Thanks for considering contributing to aima-csharp
! Whether you are an aspiring Google Summer of Code student, or an independent contributor, here is a guide to how you can help:
- First, read and understand the code to get a feel for the extent and the style.
- Look at the issues and pick one to work on.
- One of the issues is that some algorithms are missing from the list of algorithms.
- Implement functions that were in the third edition of the book but were not yet implemented in the code. Check the list of pseudocode algorithms (pdf) to see what's missing.
- As we finish chapters for the new fourth edition, we will share the new pseudocode in the
aima-pseudocode
repository, and describe what changes are necessary. We hope to have aalgorithm-name.md
file for each algorithm, eventually; it would be great if contributors could add some for the existing algorithms.
- Submit an issue describing your proposed change to the repo in question (or work on an existing issue).
- The repo owner will respond to your issue promptly.
- Fork the desired repo, develop and test your code changes.
- Submit a pull request.
-
Under which versions of Visual Studio does this happen?
-
Is anybody working on this?
Are we right to concentrate on Java and Python versions of the code? I think so; both languages are popular; Java is fast enough for our purposes, and has reasonable type declarations (but can be verbose); Python is popular and has a very direct mapping to the pseudocode in the book (but lacks type declarations and can be slow). The TIOBE Index says the top seven most popular languages, in order, are:
Java, C, C++, C#, Python, PHP, Javascript
So it might be reasonable to also support C++/C# at some point in the future.
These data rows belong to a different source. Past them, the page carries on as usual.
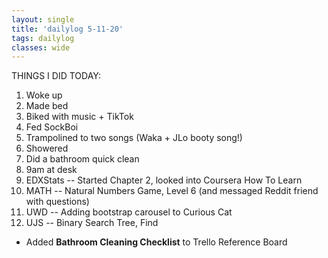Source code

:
 ```yaml
---
layout: single
title: 'dailylog 5-11-20'
tags: dailylog
classes: wide
---
```



THINGS I DID TODAY:

1. Woke up
2. Made bed
3. Biked with music + TikTok
4. Fed SockBoi
5. Trampolined to two songs (Waka + JLo booty song!)
6. Showered
7. Did a bathroom quick clean
8. 9am at desk
9. EDXStats -- Started Chapter 2, looked into Coursera How To Learn
10. MATH -- Natural Numbers Game, Level 6 (and messaged Reddit friend with questions)
11. UWD -- Adding bootstrap carousel to Curious Cat
12. UJS -- Binary Search Tree, Find

* Added **Bathroom Cleaning Checklist** to Trello Reference Board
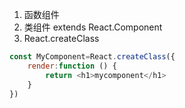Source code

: 1. 函数组件
2. 类组件 extends React.Component
3. React.createClass
```javascript
const MyComponent=React.createClass({
    render:function () {
        return <h1>mycomponent</h1>
    }
})
```
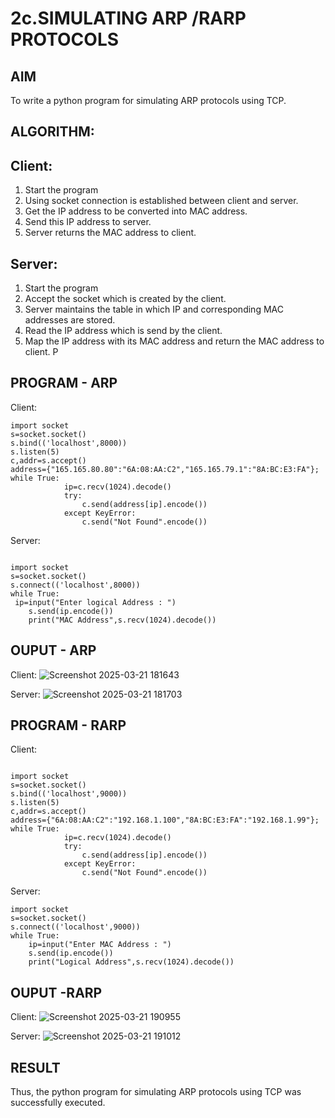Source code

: # 2c.SIMULATING ARP /RARP PROTOCOLS
## AIM
To write a python program for simulating ARP protocols using TCP.
## ALGORITHM:
## Client:
1. Start the program
2. Using socket connection is established between client and server.
3. Get the IP address to be converted into MAC address.
4. Send this IP address to server.
5. Server returns the MAC address to client.
## Server:
1. Start the program
2. Accept the socket which is created by the client.
3. Server maintains the table in which IP and corresponding MAC addresses are
stored.
4. Read the IP address which is send by the client.
5. Map the IP address with its MAC address and return the MAC address to client.
P
## PROGRAM - ARP
Client:
```
import socket 
s=socket.socket() 
s.bind(('localhost',8000)) 
s.listen(5) 
c,addr=s.accept() 
address={"165.165.80.80":"6A:08:AA:C2","165.165.79.1":"8A:BC:E3:FA"}; 
while True: 
            ip=c.recv(1024).decode() 
            try: 
                c.send(address[ip].encode()) 
            except KeyError: 
                c.send("Not Found".encode())
```
Server:
```

import socket 
s=socket.socket() 
s.connect(('localhost',8000)) 
while True:
 ip=input("Enter logical Address : ") 
    s.send(ip.encode()) 
    print("MAC Address",s.recv(1024).decode())
```

## OUPUT - ARP
Client:
![Screenshot 2025-03-21 181643](https://github.com/user-attachments/assets/39965a14-51a7-4480-a411-bc8e5b291d2f)

Server:
![Screenshot 2025-03-21 181703](https://github.com/user-attachments/assets/833337dd-a34b-4948-9f48-4f875ef673af)


## PROGRAM - RARP
Client:
```

import socket 
s=socket.socket() 
s.bind(('localhost',9000)) 
s.listen(5) 
c,addr=s.accept() 
address={"6A:08:AA:C2":"192.168.1.100","8A:BC:E3:FA":"192.168.1.99"}; 
while True: 
            ip=c.recv(1024).decode() 
            try: 
                c.send(address[ip].encode()) 
            except KeyError: 
                c.send("Not Found".encode())
```
Server:
```
import socket 
s=socket.socket() 
s.connect(('localhost',9000)) 
while True: 
    ip=input("Enter MAC Address : ")
    s.send(ip.encode()) 
    print("Logical Address",s.recv(1024).decode())
```

## OUPUT -RARP
Client:
![Screenshot 2025-03-21 190955](https://github.com/user-attachments/assets/b4fa7bac-77ee-4d09-ae0e-8e642c40e0f7)


Server:
![Screenshot 2025-03-21 191012](https://github.com/user-attachments/assets/8d782100-a9a4-4c37-af10-f6e1658042fc)

## RESULT
Thus, the python program for simulating ARP protocols using TCP was successfully 
executed.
It might also be reasonable to support a language that combines the terse readability of Python with the type safety and speed of Java; perhaps Go or Julia. I see no reason to support PHP. Javascript is the language of the browser; it would be nice to have code that runs in the browser without need for any downloads; this would be in Javascript or a variant such as Typescript.
There is also a aima-lisp
project; in 1995 when we wrote the first edition of the book, Lisp was the right choice, but today it is less popular (currently #31 on the TIOBE index).